In order to be considered a Home Buyer, 1) a person must not have paid more than 30% of the purchase price prior to conveyance (transfer) of title to the property and 2) the property cannot be transferred until it is ready for occupancy.[6] From a policy perspective, one of the reasons for this difference is that “a purchaser who pays less than 30% of the purchase price prior to closing is clearly not financing the construction of the home. In essence, therefore, those who supply services or materials to the building are forced to look to the vendor for payment and cannot create lien rights in the property.”[7]

Once again, since the Home Buyer is an “end-user” who did not initially make requests for the Contractor’s supply of services and materials, a Home Buyer cannot be a person whose interest can be the subject of a claim for lien.

Practically, and given the definition of Home Buyer, this differentiation becomes more important in newly developed homes as well as condos. In these sorts of environments, at the time of construction, the Contractor and/or their holding company is usually the Owner who subsequently transfers title to the property onto the Home Buyer. As such, this differentiation between Owner and Home Buyer is most important to Subcontractors who otherwise may not be in the loop about when title is transferred.


Potential Lessons and Tips to Consider

With that in mind, as a Subcontractor, you may want to watch out for the following:

  • Keep an eye out for Certificates of Substantial Performance: odds are, by the time this certificate is published, occupancy may have already been granted and the building permit may be closing up;
  • In the case of condos, inquire whether a parcel of land where you provided construction has been subdivided and whether specific units have been created and/or had their ownership transferred; and
  • Don’t let your unpaid Invoices rack up too high – once ownership is transferred, you may lose your lien rights!
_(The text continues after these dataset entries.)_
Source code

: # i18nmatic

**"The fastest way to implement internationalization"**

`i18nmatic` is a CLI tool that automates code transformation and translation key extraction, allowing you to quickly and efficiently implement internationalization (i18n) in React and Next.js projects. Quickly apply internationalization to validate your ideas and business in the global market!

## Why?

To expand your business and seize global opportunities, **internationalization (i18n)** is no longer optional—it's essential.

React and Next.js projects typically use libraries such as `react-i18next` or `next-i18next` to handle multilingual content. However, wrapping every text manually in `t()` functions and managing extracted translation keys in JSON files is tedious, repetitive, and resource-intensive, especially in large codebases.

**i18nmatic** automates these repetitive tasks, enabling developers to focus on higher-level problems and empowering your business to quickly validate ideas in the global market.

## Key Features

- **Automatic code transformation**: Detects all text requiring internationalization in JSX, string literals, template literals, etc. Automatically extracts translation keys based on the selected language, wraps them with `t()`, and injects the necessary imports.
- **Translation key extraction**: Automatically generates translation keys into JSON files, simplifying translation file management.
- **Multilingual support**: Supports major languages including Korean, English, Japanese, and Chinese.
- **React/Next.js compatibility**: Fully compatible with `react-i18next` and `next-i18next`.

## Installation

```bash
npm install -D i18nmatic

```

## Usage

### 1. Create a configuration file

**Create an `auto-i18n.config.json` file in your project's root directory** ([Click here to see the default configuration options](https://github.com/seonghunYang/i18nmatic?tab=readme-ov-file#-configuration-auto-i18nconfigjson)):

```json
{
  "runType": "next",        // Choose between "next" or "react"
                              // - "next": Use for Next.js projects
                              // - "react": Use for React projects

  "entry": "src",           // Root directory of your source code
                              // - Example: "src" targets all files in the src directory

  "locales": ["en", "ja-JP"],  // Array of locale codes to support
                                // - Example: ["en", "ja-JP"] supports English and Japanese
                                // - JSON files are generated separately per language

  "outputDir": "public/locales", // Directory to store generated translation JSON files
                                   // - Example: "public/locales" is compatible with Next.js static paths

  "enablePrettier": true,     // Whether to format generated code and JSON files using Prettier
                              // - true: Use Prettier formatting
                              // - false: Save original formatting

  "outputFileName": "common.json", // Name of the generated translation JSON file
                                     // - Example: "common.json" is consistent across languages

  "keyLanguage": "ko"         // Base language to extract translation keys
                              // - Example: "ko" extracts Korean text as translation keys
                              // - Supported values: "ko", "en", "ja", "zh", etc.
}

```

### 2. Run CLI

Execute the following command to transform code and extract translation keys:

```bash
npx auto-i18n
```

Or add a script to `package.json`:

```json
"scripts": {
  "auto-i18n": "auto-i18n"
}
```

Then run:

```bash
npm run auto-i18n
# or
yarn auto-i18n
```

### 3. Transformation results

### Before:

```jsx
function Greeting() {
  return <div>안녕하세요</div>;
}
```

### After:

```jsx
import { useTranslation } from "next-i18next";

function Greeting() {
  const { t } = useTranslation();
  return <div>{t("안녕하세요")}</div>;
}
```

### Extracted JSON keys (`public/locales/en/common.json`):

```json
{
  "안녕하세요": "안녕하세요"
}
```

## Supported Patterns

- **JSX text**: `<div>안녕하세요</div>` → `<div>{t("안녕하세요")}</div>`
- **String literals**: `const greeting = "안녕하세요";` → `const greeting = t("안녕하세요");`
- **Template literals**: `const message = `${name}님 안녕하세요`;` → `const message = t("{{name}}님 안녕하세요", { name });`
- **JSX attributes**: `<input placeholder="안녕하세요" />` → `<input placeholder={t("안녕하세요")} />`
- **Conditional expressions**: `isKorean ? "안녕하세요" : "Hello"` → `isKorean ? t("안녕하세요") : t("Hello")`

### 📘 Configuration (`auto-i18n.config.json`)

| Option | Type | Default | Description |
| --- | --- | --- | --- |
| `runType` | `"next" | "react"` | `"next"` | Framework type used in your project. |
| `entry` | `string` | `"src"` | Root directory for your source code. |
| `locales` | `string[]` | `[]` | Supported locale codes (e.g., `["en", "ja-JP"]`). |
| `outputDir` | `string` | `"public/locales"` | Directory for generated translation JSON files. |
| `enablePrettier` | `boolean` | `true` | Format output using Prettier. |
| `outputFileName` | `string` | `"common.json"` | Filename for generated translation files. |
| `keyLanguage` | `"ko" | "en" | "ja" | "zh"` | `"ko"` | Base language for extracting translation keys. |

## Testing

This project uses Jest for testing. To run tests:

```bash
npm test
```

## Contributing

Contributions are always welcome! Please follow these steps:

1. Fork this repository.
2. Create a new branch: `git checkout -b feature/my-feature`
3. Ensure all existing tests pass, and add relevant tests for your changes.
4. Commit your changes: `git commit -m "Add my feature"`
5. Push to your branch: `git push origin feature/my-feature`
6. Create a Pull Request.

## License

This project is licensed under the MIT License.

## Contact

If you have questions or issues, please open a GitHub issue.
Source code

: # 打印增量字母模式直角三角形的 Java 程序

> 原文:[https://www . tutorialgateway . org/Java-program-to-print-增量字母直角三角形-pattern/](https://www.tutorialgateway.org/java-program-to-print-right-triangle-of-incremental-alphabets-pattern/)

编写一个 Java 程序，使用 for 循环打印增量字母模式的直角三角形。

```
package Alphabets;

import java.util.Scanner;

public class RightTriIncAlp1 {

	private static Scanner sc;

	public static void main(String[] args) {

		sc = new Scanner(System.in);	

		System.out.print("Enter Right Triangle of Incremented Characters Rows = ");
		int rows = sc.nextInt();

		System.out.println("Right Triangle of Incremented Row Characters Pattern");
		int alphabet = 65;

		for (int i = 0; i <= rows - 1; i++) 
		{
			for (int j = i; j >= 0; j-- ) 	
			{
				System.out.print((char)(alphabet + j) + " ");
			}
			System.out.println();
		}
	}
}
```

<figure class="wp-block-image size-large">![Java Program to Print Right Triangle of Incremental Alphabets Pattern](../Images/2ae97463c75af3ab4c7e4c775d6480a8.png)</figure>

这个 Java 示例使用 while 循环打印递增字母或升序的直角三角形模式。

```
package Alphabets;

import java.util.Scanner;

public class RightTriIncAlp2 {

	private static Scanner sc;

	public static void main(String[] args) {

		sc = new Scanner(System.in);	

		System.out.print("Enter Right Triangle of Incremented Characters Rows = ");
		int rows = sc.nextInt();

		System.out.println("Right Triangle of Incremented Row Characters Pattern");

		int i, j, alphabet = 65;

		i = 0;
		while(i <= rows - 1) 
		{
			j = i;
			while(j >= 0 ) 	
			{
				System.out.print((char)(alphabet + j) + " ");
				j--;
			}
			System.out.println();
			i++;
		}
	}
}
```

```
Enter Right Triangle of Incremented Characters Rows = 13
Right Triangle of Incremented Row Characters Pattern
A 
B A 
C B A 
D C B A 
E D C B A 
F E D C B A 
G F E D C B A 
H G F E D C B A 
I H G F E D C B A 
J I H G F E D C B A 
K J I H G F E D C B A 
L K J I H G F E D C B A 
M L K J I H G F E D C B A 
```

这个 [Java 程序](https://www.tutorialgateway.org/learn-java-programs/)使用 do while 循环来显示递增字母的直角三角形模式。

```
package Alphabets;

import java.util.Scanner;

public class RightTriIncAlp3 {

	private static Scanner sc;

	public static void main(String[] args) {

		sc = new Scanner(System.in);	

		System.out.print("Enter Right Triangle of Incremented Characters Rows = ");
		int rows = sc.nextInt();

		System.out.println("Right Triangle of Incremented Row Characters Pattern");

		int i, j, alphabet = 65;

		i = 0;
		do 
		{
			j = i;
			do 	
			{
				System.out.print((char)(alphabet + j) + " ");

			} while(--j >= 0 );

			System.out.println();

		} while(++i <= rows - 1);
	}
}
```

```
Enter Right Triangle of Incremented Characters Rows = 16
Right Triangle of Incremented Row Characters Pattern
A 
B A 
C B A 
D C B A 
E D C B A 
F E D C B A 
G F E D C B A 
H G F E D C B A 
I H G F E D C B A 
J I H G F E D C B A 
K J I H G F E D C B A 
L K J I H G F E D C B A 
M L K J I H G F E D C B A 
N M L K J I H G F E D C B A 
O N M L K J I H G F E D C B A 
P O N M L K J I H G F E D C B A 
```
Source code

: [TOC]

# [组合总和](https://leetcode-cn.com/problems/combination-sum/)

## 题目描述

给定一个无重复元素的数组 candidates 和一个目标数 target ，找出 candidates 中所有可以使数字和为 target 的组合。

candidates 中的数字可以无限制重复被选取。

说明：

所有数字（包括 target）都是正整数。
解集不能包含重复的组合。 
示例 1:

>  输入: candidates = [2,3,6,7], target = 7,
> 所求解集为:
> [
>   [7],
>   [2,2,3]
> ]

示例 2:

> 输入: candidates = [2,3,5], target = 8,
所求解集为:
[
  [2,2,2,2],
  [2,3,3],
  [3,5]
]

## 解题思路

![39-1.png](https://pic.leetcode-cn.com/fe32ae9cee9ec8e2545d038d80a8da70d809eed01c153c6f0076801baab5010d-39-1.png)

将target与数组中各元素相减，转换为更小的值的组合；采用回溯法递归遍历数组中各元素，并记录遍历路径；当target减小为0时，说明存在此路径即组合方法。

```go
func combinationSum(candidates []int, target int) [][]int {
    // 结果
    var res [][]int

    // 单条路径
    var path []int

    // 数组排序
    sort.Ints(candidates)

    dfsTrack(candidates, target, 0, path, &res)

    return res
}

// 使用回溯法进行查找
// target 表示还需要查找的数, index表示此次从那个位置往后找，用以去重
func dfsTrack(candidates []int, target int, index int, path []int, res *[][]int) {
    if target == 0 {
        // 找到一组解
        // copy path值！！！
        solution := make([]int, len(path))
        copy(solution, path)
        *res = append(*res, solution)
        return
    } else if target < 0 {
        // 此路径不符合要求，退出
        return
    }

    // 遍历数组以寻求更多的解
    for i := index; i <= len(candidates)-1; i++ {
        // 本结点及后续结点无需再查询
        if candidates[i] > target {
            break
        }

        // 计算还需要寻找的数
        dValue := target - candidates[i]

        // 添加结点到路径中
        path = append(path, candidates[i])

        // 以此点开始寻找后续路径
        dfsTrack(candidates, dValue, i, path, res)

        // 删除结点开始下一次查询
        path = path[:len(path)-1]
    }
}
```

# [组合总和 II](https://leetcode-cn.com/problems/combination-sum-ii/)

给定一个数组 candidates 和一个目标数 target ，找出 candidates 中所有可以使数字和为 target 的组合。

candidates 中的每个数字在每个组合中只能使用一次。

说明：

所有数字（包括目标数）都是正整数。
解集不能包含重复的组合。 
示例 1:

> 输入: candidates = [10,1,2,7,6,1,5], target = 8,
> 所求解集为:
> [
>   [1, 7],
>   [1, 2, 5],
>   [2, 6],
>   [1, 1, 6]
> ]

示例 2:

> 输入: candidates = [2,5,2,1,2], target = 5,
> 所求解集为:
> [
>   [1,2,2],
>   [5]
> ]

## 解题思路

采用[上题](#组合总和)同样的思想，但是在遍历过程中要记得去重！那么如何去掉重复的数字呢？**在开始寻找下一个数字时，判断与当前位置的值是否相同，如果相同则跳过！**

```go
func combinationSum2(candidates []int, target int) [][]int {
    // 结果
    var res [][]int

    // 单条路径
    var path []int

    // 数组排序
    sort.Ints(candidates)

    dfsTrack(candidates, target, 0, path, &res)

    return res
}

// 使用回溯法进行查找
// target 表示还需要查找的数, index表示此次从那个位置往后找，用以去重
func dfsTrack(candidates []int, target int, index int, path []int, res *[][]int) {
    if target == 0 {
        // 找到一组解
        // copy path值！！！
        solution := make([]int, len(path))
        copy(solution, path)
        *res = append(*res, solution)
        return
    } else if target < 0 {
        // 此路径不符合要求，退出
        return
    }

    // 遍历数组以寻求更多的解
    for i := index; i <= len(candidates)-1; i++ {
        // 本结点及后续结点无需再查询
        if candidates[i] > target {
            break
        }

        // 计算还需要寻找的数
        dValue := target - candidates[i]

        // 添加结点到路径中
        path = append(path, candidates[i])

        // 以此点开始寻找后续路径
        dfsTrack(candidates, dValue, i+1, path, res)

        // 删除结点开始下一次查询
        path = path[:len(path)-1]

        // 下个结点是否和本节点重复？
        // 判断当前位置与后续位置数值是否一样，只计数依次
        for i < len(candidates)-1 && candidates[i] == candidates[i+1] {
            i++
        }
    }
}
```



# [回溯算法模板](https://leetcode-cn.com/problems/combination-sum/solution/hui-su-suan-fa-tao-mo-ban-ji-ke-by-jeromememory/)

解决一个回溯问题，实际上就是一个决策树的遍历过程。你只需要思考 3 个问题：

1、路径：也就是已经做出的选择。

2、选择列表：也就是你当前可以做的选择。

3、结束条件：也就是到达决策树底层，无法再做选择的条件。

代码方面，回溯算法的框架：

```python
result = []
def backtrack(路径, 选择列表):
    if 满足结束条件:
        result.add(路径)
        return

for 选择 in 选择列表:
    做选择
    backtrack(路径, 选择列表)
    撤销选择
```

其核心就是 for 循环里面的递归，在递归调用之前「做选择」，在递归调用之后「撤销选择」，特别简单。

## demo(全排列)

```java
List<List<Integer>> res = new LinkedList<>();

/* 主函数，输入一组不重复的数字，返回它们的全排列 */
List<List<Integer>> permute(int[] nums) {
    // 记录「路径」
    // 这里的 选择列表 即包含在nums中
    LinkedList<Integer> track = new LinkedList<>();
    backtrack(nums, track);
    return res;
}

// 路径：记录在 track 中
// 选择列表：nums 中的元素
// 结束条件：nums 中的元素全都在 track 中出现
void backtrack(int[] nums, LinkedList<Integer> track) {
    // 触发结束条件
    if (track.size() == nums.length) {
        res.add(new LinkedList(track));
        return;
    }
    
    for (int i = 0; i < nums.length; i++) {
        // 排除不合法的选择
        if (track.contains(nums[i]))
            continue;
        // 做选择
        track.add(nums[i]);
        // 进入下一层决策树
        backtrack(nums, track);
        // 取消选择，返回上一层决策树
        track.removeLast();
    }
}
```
The foregoing is for informational purposes only and should in no way be relied upon as legal advice. If you have any further questions, or would like to schedule an appointment for legal advice tailored to your circumstances and business, please contact me at dan@fridmar.com.

[1] The Act, ss. 22-23.

[2] The Act, s. 7.

[3] The Act, s. 9.

[4] Kostolnik v. Vanbots Construction Corp. (2000), 2000 CarswellOnt 4902, 101 A.C.W.S. (3d) 1200 at paras. 27-29 (Ont. Sup. Ct).

[5] Under the new Act, clause (b) will be revised sometime in the near future to substitute the Ontario New Home Warranties Plan Act with the Protection for Owners and Purchasers of New Homes Act, 2017.

[6] Di Mario v. Schuster (1994), 1994 CarswellOnt 938, 45 A.C.W.S. (3d) 1014 at para. 46 (Ont. Gen. Div.).

[7] L. D. Ducharme Systems Inc. v. Denamer Homes Inc. (1994), 1994 CarswellOnt 947, 49 A.C.W.S. (3d) 1037 at para. 23 (Ont. Gen. Div.).